WASHINGTON, June 6 (RIA Novosti) – Thousands of Jewish immigrants who left the former Soviet Union (FSU) and settled in and around New York in search of a better life are now eking out a meager subsistence and are among the city’s poorest people, according to a report released Thursday.
“The Russian-speaking population, particularly seniors, is quite vulnerable to poverty. They are the largest category of poor Jewish households in the eight-county New York area,” said Jennifer Rosenberg, director of research for the nonprofit UJA-Federation, which released the report.
The report finds 32 percent of Jewish households classified as “poor” in and around New York are Russian-speaking, for a total of 44,800 households, or roughly 179,000 people. When it comes to seniors in the same category – Jews from the former Soviet Union (FSU) – 72 percent of them live in poverty.
“Seniors and people with disabilities face the heartrending choice to pay rent or buy medicine or health aids not covered by insurance,” said the authors of the report.
“It is no surprise that so many older Jews from the FSU are poor — many came to the United States with no resources; could not find employment because of age, language, or health issues; and were therefore ineligible for Social Security beyond SSI (supplemental security income),” they wrote.
For the purposes of the study, “poor” was defined 1.5 times the official US national poverty level, a figure which takes into account New York’s high cost of living by comparison with other cities across the country.
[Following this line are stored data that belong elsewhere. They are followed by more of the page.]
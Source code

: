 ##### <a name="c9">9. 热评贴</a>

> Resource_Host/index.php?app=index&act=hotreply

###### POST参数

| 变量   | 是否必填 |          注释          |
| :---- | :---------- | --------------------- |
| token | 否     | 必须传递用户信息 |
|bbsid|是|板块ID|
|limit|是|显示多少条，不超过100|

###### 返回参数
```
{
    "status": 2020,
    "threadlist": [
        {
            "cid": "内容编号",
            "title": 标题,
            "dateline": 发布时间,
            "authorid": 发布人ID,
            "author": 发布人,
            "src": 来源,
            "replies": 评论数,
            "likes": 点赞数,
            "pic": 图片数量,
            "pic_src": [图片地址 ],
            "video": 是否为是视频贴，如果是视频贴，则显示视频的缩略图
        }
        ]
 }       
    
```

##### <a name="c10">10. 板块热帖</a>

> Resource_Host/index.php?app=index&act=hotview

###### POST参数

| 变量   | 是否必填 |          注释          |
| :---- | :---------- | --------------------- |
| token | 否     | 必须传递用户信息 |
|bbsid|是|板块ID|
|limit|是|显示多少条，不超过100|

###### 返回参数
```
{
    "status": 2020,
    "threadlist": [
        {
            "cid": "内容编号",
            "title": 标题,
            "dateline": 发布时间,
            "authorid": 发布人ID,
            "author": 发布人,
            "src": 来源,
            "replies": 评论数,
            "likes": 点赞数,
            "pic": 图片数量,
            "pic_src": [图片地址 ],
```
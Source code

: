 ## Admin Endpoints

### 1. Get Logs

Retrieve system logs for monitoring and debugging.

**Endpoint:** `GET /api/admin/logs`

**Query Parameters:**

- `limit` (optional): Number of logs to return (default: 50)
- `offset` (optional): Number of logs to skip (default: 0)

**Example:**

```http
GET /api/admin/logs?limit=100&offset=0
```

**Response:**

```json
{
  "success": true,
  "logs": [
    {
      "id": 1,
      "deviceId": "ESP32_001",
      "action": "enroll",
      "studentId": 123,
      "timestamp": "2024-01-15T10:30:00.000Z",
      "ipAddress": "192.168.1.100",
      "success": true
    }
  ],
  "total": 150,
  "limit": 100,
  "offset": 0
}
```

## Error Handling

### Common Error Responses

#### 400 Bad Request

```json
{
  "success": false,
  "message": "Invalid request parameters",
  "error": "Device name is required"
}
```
For example, a household of three people with a total annual income of $27,000 or less living in New York would be “poor.”
According to 2010 US census data looking at the general population, around one in five New York City residents lives below the official poverty line, a figure roughly on a par with the percentage of Jews specifically who are also categorized as poor.
“The small bit of good news is that the poverty level among Russian-speaking households has declined since 2002,” said Rosenberg in comments to RIA Novosti.
“I think it’s largely the younger households that are beginning to establish themselves financially… so as their children get older and go to college and begin working, their income levels increase and I think the community as a whole is being lifted by that,” she added.
The report finds there are more poor Jewish people living in New York than all of the Jews living in Washington or Chicago, but it was not immediately clear whether the Jewish people in other cities were faring better, worse or the same as those in New York.
The report was based on telephone surveys of nearly 6,000 respondents conducted from February to July, 2011.